The success of these groups has inspired the CAS to expand this concept to other areas of actuarial research. With these experiences in mind, the research and development section of CAS is introducing Communities of Interest. These are neither committees nor working parties. Like the Bayesian MCMC list, this is a CAS community: in other words, a CAS-sponsored email list that archives all posts for future reference. Consider them as virtual break rooms into which actuaries can drop in and out at will, and be involved to whatever extent they wish on topics that may interest them. There will be a group leader or moderator, whose role is to periodically seed the conversation. If participants in a discussion are energized with the desire to investigate a topic or idea further, the CAS would be thrilled to support them by working with them and the moderator to set up a working group. The point is to create a place where actuaries can go to discuss whatever they want in a particular general area and have the option to take the discussion further.

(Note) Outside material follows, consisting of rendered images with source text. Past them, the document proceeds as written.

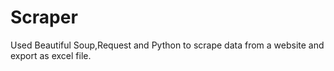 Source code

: # Scraper
Used Beautiful Soup,Request and Python to scrape data from a website and export as excel file.
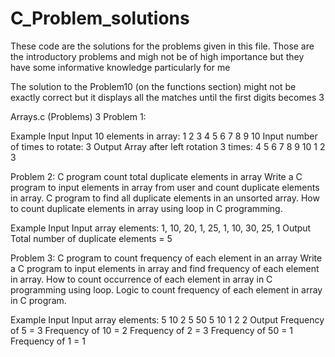 # C_Problem_solutions
These code are the solutions for the problems given in this file. 
Those are the introductory problems and migh not be of high importance but they have some informative knowledge particularly for me

The solution to the Problem10 (on the functions section) might not be exactly correct but it displays all the matches until the first digits becomes 3

Arrays.c (Problems)
3
Problem 1:

Example
Input
Input 10 elements in array: 1 2 3 4 5 6 7 8 9 10
Input number of times to rotate: 3
Output
Array after left rotation 3 times: 4 5 6 7 8 9 10 1 2 3

Problem 2:
C program count total duplicate elements in array
Write a C program to input elements in array from user and count duplicate elements in array. C program to find all duplicate elements in an unsorted array. How to count duplicate elements in array using loop in C programming.

Example
Input
Input array elements: 1, 10, 20, 1, 25, 1, 10, 30, 25, 1
Output
Total number of duplicate elements = 5

Problem 3:
C program to count frequency of each element in an array
Write a C program to input elements in array and find frequency of each element in array. How to count occurrence of each element in array in C programming using loop. Logic to count frequency of each element in array in C program.
 
Example
Input
Input array elements: 5 10 2 5 50 5 10 1 2 2
Output
Frequency of 5 = 3
Frequency of 10 = 2
Frequency of 2 = 3
Frequency of 50 = 1
Frequency of 1 = 1



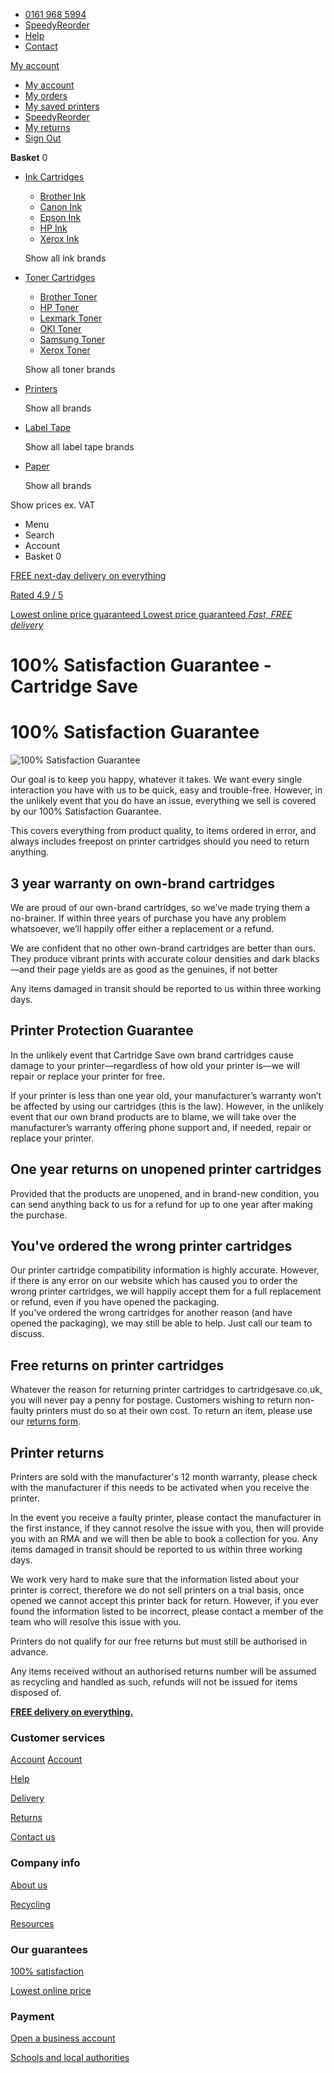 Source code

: * [0161 968 5994](https://www.cartridgesave.co.uk/contact.html)
* [SpeedyReorder](https://www.cartridgesave.co.uk/customer/speedy/index/)
* [Help](https://help.cartridgesave.co.uk/hc/en-gb)
* [Contact](https://www.cartridgesave.co.uk/contact.html)

[](https://www.cartridgesave.co.uk/ "Home Page")

[My account](https://www.cartridgesave.co.uk/customer/account/)

* [My account](https://www.cartridgesave.co.uk/customer/account/)
* [My orders](https://www.cartridgesave.co.uk/sales/order/history/)
* [My saved printers](https://www.cartridgesave.co.uk/customer/printers/index/)
* [SpeedyReorder](https://www.cartridgesave.co.uk/customer/speedy/index/)
* [My returns](https://www.cartridgesave.co.uk/rma/returns/history/)
* [Sign Out](https://www.cartridgesave.co.uk/customer/account/logout)

**Basket** 0

* [Ink Cartridges](https://www.cartridgesave.co.uk/ink-cartridges.html)
    
    * [Brother Ink](https://www.cartridgesave.co.uk/ink-cartridges/Brother.html)
    * [Canon Ink](https://www.cartridgesave.co.uk/ink-cartridges/Canon.html)
    * [Epson Ink](https://www.cartridgesave.co.uk/ink-cartridges/Epson.html)
    * [HP Ink](https://www.cartridgesave.co.uk/ink-cartridges/HP.html)
    * [Xerox Ink](https://www.cartridgesave.co.uk/ink-cartridges/Xerox.html)
    
    Show all ink brands
    
* [Toner Cartridges](https://www.cartridgesave.co.uk/toner-cartridges.html)
    
    * [Brother Toner](https://www.cartridgesave.co.uk/toner-cartridges/Brother.html)
    * [HP Toner](https://www.cartridgesave.co.uk/toner-cartridges/HP.html)
    * [Lexmark Toner](https://www.cartridgesave.co.uk/toner-cartridges/Lexmark.html)
    * [OKI Toner](https://www.cartridgesave.co.uk/toner-cartridges/Oki.html)
    * [Samsung Toner](https://www.cartridgesave.co.uk/toner-cartridges/Samsung.html)
    * [Xerox Toner](https://www.cartridgesave.co.uk/toner-cartridges/Xerox.html)
    
    Show all toner brands
    
* [Printers](https://www.cartridgesave.co.uk/printers.html)
    
    Show all brands
    
* [Label Tape](https://www.cartridgesave.co.uk/label-tape.html)
    
    Show all label tape brands
    
* [Paper](https://www.cartridgesave.co.uk/find-paper-and-labels.html)
    
    Show all brands
    

Show prices ex. VAT

* Menu
* Search
* Account
* Basket 0

[FREE next-day delivery on everything](https://www.cartridgesave.co.uk/free-delivery.html)

[Rated 4.9 / 5](https://uk.trustpilot.com/review/www.cartridgesave.co.uk)

[Lowest online price guaranteed Lowest price guaranteed _Fast, FREE delivery_](https://www.cartridgesave.co.uk/lowprice.html)

100% Satisfaction Guarantee - Cartridge Save
============================================

100% Satisfaction Guarantee
===========================

![100% Satisfaction Guarantee](https://www.cartridgesave.co.uk/static/frontend/Cartridgesave/main/en_GB/images/guarantee-image.png)

Our goal is to keep you happy, whatever it takes. We want every single interaction you have with us to be quick, easy and trouble-free. However, in the unlikely event that you do have an issue, everything we sell is covered by our 100% Satisfaction Guarantee.

This covers everything from product quality, to items ordered in error, and always includes freepost on printer cartridges should you need to return anything.

3 year warranty on own-brand cartridges
---------------------------------------

We are proud of our own-brand cartridges, so we’ve made trying them a no-brainer. If within three years of purchase you have any problem whatsoever, we’ll happily offer either a replacement or a refund.

We are confident that no other own-brand cartridges are better than ours. They produce vibrant prints with accurate colour densities and dark blacks—and their page yields are as good as the genuines, if not better

Any items damaged in transit should be reported to us within three working days.

Printer Protection Guarantee
----------------------------

In the unlikely event that Cartridge Save own brand cartridges cause damage to your printer—regardless of how old your printer is—we will repair or replace your printer for free.

If your printer is less than one year old, your manufacturer’s warranty won’t be affected by using our cartridges (this is the law). However, in the unlikely event that our own brand products are to blame, we will take over the manufacturer’s warranty offering phone support and, if needed, repair or replace your printer.

One year returns on unopened printer cartridges
-----------------------------------------------

Provided that the products are unopened, and in brand-new condition, you can send anything back to us for a refund for up to one year after making the purchase.

You've ordered the wrong printer cartridges
-------------------------------------------

Our printer cartridge compatibility information is highly accurate. However, if there is any error on our website which has caused you to order the wrong printer cartridges, we will happily accept them for a full replacement or refund, even if you have opened the packaging.  
If you've ordered the wrong cartridges for another reason (and have opened the packaging), we may still be able to help. Just call our team to discuss.

Free returns on printer cartridges
----------------------------------

Whatever the reason for returning printer cartridges to cartridgesave.co.uk, you will never pay a penny for postage. Customers wishing to return non-faulty printers must do so at their own cost. To return an item, please use our [returns form](https://www.cartridgesave.co.uk/returns.html).

Printer returns
---------------

Printers are sold with the manufacturer's 12 month warranty, please check with the manufacturer if this needs to be activated when you receive the printer.

In the event you receive a faulty printer, please contact the manufacturer in the first instance, if they cannot resolve the issue with you, then will provide you with an RMA and we will then be able to book a collection for you. Any items damaged in transit should be reported to us within three working days.

We work very hard to make sure that the information listed about your printer is correct, therefore we do not sell printers on a trial basis, once opened we cannot accept this printer back for return. However, if you ever found the information listed to be incorrect, please contact a member of the team who will resolve this issue with you.

Printers do not qualify for our free returns but must still be authorised in advance.

Any items received without an authorised returns number will be assumed as recycling and handled as such, refunds will not be issued for items disposed of.

[**FREE delivery on everything.**](https://www.cartridgesave.co.uk/free-delivery.html)

### Customer services

[Account](https://www.cartridgesave.co.uk/customer/account/) [Account](https://www.cartridgesave.co.uk/customer/account/)

[Help](https://help.cartridgesave.co.uk/hc/en-gb)

[Delivery](https://www.cartridgesave.co.uk/free-delivery.html)

[Returns](https://www.cartridgesave.co.uk/returns.html)

[Contact us](https://www.cartridgesave.co.uk/contact.html)

### Company info

[About us](https://www.cartridgesave.co.uk/aboutus.html)

[Recycling](https://www.cartridgesave.co.uk/recycling.html)

[Resources](https://www.cartridgesave.co.uk/news)

### Our guarantees

[100% satisfaction](https://www.cartridgesave.co.uk/moneyback.html)

[Lowest online price](https://www.cartridgesave.co.uk/lowprice.html)

### Payment

[Open a business account](https://www.cartridgesave.co.uk/business_account.html)

[Schools and local authorities](https://www.cartridgesave.co.uk/schools-and-local-authorities.html) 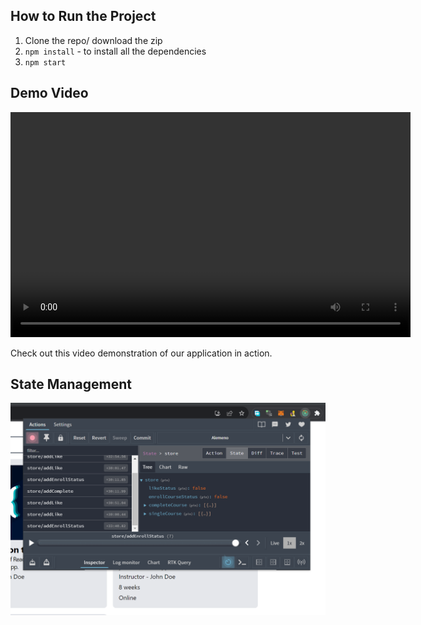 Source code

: <!-- Here is the Live Website [Website](https://github.com/facebook/create-react-app). -->

## How to Run the Project

1. Clone the repo/ download the zip
2. `npm install` - to install all the dependencies
3. `npm start`

## Demo Video

<video width="640" height="360" controls>
  <source src="/src/images/AlemenoFInal.mp4" type="video/mp4">
  Your browser does not support the video tag.
</video>

Check out this video demonstration of our application in action.

## State Management

![Redux State Management ](./src/images/redux_state.png)
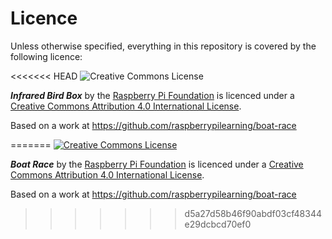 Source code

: # Licence

Unless otherwise specified, everything in this repository is covered by the following licence:

<<<<<<< HEAD
![Creative Commons License](http://i.creativecommons.org/l/by-sa/4.0/88x31.png)

***Infrared Bird Box*** by the [Raspberry Pi Foundation](http://raspberrypi.org) is licenced under a [Creative Commons Attribution 4.0 International License](http://creativecommons.org/licenses/by-sa/4.0/).

Based on a work at https://github.com/raspberrypilearning/boat-race


=======
[![Creative Commons License](http://i.creativecommons.org/l/by-sa/4.0/88x31.png)](http://creativecommons.org/licenses/by-sa/4.0/)

***Boat Race*** by the [Raspberry Pi Foundation](http://www.raspberrypi.org) is licenced under a [Creative Commons Attribution 4.0 International License](http://creativecommons.org/licenses/by-sa/4.0/).

Based on a work at https://github.com/raspberrypilearning/boat-race
>>>>>>> d5a27d58b46f90abdf03cf48344e29dcbcd70ef0
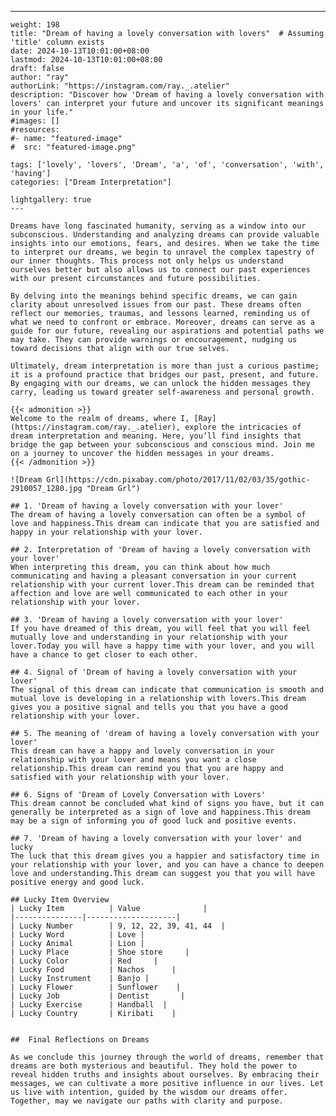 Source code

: ---
    weight: 198
    title: "Dream of having a lovely conversation with lovers"  # Assuming 'title' column exists
    date: 2024-10-13T10:01:00+08:00
    lastmod: 2024-10-13T10:01:00+08:00
    draft: false
    author: "ray"
    authorLink: "https://instagram.com/ray._.atelier"
    description: "Discover how 'Dream of having a lovely conversation with lovers' can interpret your future and uncover its significant meanings in your life."
    #images: []
    #resources:
    #- name: "featured-image"
    #  src: "featured-image.png"
    
    tags: ['lovely', 'lovers', 'Dream', 'a', 'of', 'conversation', 'with', 'having']
    categories: ["Dream Interpretation"]
    
    lightgallery: true
    ---
    
    Dreams have long fascinated humanity, serving as a window into our subconscious. Understanding and analyzing dreams can provide valuable insights into our emotions, fears, and desires. When we take the time to interpret our dreams, we begin to unravel the complex tapestry of our inner thoughts. This process not only helps us understand ourselves better but also allows us to connect our past experiences with our present circumstances and future possibilities.
    
    By delving into the meanings behind specific dreams, we can gain clarity about unresolved issues from our past. These dreams often reflect our memories, traumas, and lessons learned, reminding us of what we need to confront or embrace. Moreover, dreams can serve as a guide for our future, revealing our aspirations and potential paths we may take. They can provide warnings or encouragement, nudging us toward decisions that align with our true selves.
    
    Ultimately, dream interpretation is more than just a curious pastime; it is a profound practice that bridges our past, present, and future. By engaging with our dreams, we can unlock the hidden messages they carry, leading us toward greater self-awareness and personal growth.
    
    {{< admonition >}}
    Welcome to the realm of dreams, where I, [Ray](https://instagram.com/ray._.atelier), explore the intricacies of dream interpretation and meaning. Here, you’ll find insights that bridge the gap between your subconscious and conscious mind. Join me on a journey to uncover the hidden messages in your dreams.
    {{< /admonition >}}
    
    ![Dream Grl](https://cdn.pixabay.com/photo/2017/11/02/03/35/gothic-2910057_1280.jpg "Dream Grl")
    
    ## 1. 'Dream of having a lovely conversation with your lover'
    The dream of having a lovely conversation can often be a symbol of love and happiness.This dream can indicate that you are satisfied and happy in your relationship with your lover.
    
    ## 2. Interpretation of 'Dream of having a lovely conversation with your lover'
    When interpreting this dream, you can think about how much communicating and having a pleasant conversation in your current relationship with your current lover.This dream can be reminded that affection and love are well communicated to each other in your relationship with your lover.
    
    ## 3. 'Dream of having a lovely conversation with your lover'
    If you have dreamed of this dream, you will feel that you will feel mutually love and understanding in your relationship with your lover.Today you will have a happy time with your lover, and you will have a chance to get closer to each other.
    
    ## 4. Signal of 'Dream of having a lovely conversation with your lover'
    The signal of this dream can indicate that communication is smooth and mutual love is developing in a relationship with lovers.This dream gives you a positive signal and tells you that you have a good relationship with your lover.
    
    ## 5. The meaning of 'dream of having a lovely conversation with your lover'
    This dream can have a happy and lovely conversation in your relationship with your lover and means you want a close relationship.This dream can remind you that you are happy and satisfied with your relationship with your lover.
    
    ## 6. Signs of 'Dream of Lovely Conversation with Lovers'
    This dream cannot be concluded what kind of signs you have, but it can generally be interpreted as a sign of love and happiness.This dream may be a sign of informing you of good luck and positive events.
    
    ## 7. 'Dream of having a lovely conversation with your lover' and lucky
    The luck that this dream gives you a happier and satisfactory time in your relationship with your lover, and you can have a chance to deepen love and understanding.This dream can suggest you that you will have positive energy and good luck.
    
    ## Lucky Item Overview
    | Lucky Item          | Value              |
    |---------------|--------------------|
    | Lucky Number        | 9, 12, 22, 39, 41, 44  |
    | Lucky Word          | Love |
    | Lucky Animal        | Lion |
    | Lucky Place         | Shoe store     |
    | Lucky Color         | Red     |
    | Lucky Food          | Nachos      |
    | Lucky Instrument    | Banjo |
    | Lucky Flower        | Sunflower    |
    | Lucky Job           | Dentist       |
    | Lucky Exercise      | Handball  |
    | Lucky Country       | Kiribati    |
    
    
    ##  Final Reflections on Dreams
    
    As we conclude this journey through the world of dreams, remember that dreams are both mysterious and beautiful. They hold the power to reveal hidden truths and insights about ourselves. By embracing their messages, we can cultivate a more positive influence in our lives. Let us live with intention, guided by the wisdom our dreams offer. Together, may we navigate our paths with clarity and purpose.
     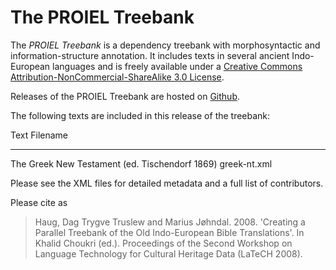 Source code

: The PROIEL Treebank
===================

The _PROIEL Treebank_ is a dependency treebank with morphosyntactic and
information-structure annotation. It includes texts in several ancient
Indo-European languages and is freely available under a [Creative Commons
Attribution-NonCommercial-ShareAlike 3.0 License](
http://creativecommons.org/licenses/by-nc-sa/3.0/us/).

Releases of the PROIEL Treebank are hosted on
[Github](https://github.com/proiel/proiel-treebank).

The following texts are included in this release of the treebank:

  Text                                              Filename
  ----                                              --------
  The Greek New Testament (ed. Tischendorf 1869)    greek-nt.xml

Please see the XML files for detailed metadata and a full list of contributors.

Please cite as

> Haug, Dag Trygve Truslew and Marius Jøhndal. 2008. 'Creating a Parallel
> Treebank of the Old Indo-European Bible Translations'. In Khalid Choukri
> (ed.). Proceedings of the Second Workshop on Language Technology for
> Cultural Heritage Data (LaTeCH 2008). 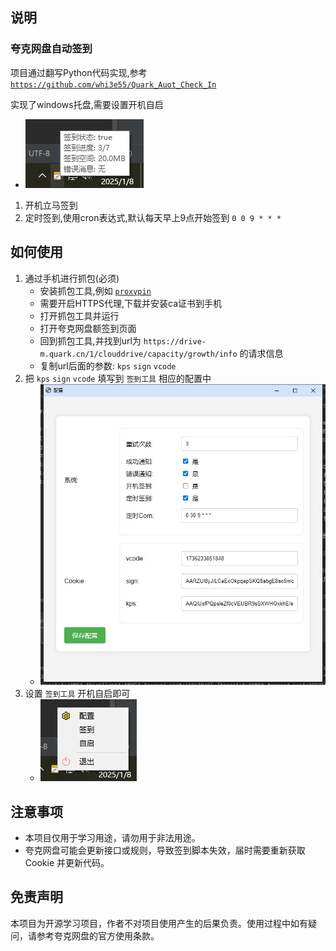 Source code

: ## 说明
### 夸克网盘自动签到
项目通过翻写Python代码实现,参考[`https://github.com/whi3e55/Quark_Auot_Check_In`](https://github.com/whi3e55/Quark_Auot_Check_In)

实现了windows托盘,需要设置开机自启
  - ![](docs/提示.png)
1. 开机立马签到
2. 定时签到,使用cron表达式,默认每天早上9点开始签到 `0 0 9 * * *`

## 如何使用
1. 通过手机进行抓包(必须)
   - 安装抓包工具,例如 [`proxypin`](https://github.com/wanghongenpin/proxypin)
   - 需要开启HTTPS代理,下载并安装ca证书到手机
   - 打开抓包工具并运行
   - 打开夸克网盘额签到页面
   - 回到抓包工具,并找到url为 `https://drive-m.quark.cn/1/clouddrive/capacity/growth/info` 的请求信息
   - 复制url后面的参数: `kps` `sign` `vcode`
2. 把 `kps` `sign` `vcode` 填写到 `签到工具` 相应的配置中
   - ![](docs/配置.png)
3. 设置 `签到工具` 开机自启即可
   - ![](/docs/菜单.png)

## 注意事项

- 本项目仅用于学习用途，请勿用于非法用途。
- 夸克网盘可能会更新接口或规则，导致签到脚本失效，届时需要重新获取 Cookie 并更新代码。

## 免责声明

本项目为开源学习项目，作者不对项目使用产生的后果负责。使用过程中如有疑问，请参考夸克网盘的官方使用条款。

The two initial topics for which we are launching these communities are predictive analytics and healthcare. The first, predictive analytics, is a very wide topic which is comprised of many areas of interest relevant to actuaries. These include statistical and machine learning, text mining, neural networks, penalized regression, cluster analysis, curve fitting, and so on. There is enough overlap between these topics that it makes a lot of sense to have a general area in which to discuss them. The second area selected is healthcare. The CAS has a Health Care Issues Committee (CHCI). However, its limited activity indicates that the formal committee structure is no longer the best way to support interested CAS members. With a community of interest, the CAS is creating an area where P/C actuaries interested in health care can continue their shared interest without the burden of formal meetings, deliverables, and general committee bureaucracy.
What we have then are the bookends of the committee ideal: a wide ranging and energetic topic which cannot be feasibly shoehorned in its entirety into one committee or working party, and another important but focused area which should not need to support unnecessary tasks. So, if you’ve ever had a question, a strongly held opinion, or an interest in these areas, you’re exactly the actuary we’re hoping joins these communities. Speak up right away; speak up after a year; never speak up at all—it’s up to you. These communities are here for your benefit.